His passion for music entangles him in an unorthodox romance with Nora, a beautiful woman he meets and mistakenly takes for a prostitute. An apparent one-night stand sensitively and sincerely develops into a delicate romance and love. Nora, marvelously played by Basma, is a woman equally entrapped in an empty life and painful existence, who finds refuge in Yehia’s untouched soul and manly arms. Both protagonists marginal existence draws them together with such a magnetic force that their kiss on the stairs is one of the most authentic and beautiful love scenes in modern Egyptian cinema. He falls in love with her despite her assumed profession and is willing to defy all odds. 

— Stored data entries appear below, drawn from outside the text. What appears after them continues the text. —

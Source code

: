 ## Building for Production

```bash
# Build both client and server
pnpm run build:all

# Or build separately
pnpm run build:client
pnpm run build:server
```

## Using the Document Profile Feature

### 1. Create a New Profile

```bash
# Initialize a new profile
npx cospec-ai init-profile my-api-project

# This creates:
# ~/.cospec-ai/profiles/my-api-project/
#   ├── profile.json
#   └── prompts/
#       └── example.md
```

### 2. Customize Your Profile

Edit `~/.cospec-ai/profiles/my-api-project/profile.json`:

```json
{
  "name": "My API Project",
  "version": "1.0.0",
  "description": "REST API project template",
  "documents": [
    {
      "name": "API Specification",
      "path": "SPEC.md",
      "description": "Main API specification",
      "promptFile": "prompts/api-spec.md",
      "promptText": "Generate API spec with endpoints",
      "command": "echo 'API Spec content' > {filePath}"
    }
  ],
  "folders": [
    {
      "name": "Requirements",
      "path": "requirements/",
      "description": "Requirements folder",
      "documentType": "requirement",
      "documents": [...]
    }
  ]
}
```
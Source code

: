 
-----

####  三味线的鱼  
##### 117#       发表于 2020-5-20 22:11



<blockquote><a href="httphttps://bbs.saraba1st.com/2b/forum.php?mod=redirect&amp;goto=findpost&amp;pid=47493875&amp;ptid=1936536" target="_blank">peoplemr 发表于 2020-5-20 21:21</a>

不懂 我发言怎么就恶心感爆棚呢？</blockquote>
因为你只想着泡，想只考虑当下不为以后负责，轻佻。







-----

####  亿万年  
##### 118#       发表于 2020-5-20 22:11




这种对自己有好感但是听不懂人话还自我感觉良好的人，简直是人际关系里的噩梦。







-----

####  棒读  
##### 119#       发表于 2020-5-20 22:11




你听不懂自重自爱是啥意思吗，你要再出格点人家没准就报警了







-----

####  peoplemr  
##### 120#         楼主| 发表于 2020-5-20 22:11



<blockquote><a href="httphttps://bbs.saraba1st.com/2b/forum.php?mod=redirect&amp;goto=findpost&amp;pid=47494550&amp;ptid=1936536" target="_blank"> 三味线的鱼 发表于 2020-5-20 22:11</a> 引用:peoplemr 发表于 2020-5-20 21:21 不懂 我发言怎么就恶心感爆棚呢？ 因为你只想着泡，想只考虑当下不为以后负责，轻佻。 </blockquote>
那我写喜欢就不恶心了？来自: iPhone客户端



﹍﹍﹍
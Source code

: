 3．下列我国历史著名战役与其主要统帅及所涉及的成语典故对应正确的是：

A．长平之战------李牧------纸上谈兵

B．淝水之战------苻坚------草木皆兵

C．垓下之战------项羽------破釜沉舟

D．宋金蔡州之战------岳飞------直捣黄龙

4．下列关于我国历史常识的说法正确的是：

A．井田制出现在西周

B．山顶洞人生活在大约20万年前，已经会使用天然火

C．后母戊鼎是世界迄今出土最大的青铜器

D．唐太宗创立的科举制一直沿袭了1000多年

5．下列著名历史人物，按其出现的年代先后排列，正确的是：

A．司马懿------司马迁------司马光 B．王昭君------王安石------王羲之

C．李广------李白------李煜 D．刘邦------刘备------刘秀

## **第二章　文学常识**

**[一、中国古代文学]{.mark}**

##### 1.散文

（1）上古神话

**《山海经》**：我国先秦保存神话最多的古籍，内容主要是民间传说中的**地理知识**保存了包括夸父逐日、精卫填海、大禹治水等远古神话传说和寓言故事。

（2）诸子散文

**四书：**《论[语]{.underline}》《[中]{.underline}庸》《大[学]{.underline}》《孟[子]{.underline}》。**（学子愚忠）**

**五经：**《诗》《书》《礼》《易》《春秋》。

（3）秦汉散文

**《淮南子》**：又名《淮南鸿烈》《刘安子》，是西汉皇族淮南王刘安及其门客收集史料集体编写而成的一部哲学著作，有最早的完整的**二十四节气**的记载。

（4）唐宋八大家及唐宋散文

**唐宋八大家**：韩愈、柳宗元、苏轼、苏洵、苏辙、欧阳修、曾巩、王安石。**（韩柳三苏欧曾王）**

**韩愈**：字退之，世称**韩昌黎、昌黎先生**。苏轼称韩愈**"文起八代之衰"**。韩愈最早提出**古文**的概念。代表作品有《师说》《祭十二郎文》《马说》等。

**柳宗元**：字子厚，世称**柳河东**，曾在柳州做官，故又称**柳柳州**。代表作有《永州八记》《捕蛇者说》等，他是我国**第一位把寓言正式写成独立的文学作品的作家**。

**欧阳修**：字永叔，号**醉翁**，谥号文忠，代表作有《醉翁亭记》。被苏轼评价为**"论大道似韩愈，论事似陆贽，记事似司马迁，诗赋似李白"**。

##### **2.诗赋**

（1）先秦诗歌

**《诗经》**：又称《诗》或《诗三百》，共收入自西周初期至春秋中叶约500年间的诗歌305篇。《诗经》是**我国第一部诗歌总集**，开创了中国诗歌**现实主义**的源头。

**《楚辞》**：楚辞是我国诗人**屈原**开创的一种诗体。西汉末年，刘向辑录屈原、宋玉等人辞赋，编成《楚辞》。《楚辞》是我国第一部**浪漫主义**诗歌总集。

Nora’s self-destruction and weakness do not allow herself the right for happiness and she refuses to give up the only thing in her life she has control over which is her dominance in the relation with Yehia. Overwhelmed with the purity and passion with which Yehia manly claims his love, she finally surrenders. 

It is fantastic how Dawood Abdel Sayed managed to trigger Basma to deliver her best performance to date. She embodied Nora to such an authentic extent and maneuvered the facets of her character faultlessly. Asser Yassin managed to balance his character’s impediment without sliding into cliché; being a sensual and deep man fighting his demons and maturing has never been so real and personal. 

Dawood Abdel Sayed excelled in this beautiful and melancholic motion picture and created so vividly real characters with such a delicacy and sincerity that it is heartbreaking for the audience. Alexandria, with its picturesque architecture, fin du siècle buildings and its vivacious streets and markets is the scenery that embraces the plot and reveals bit by bit the negative conservative influence that the socio-political unrest of the past years has inflicted. The film closes with conservatism taking over with no empathy for this unconventional love. Nora and Yehia, seem to be kicked out of their paradise and become a drop in the sea of dead fish. The open ending and the strong symbolism used by Abdel Sayed leaves the audience with a heavy meal to digest. A definite must watch!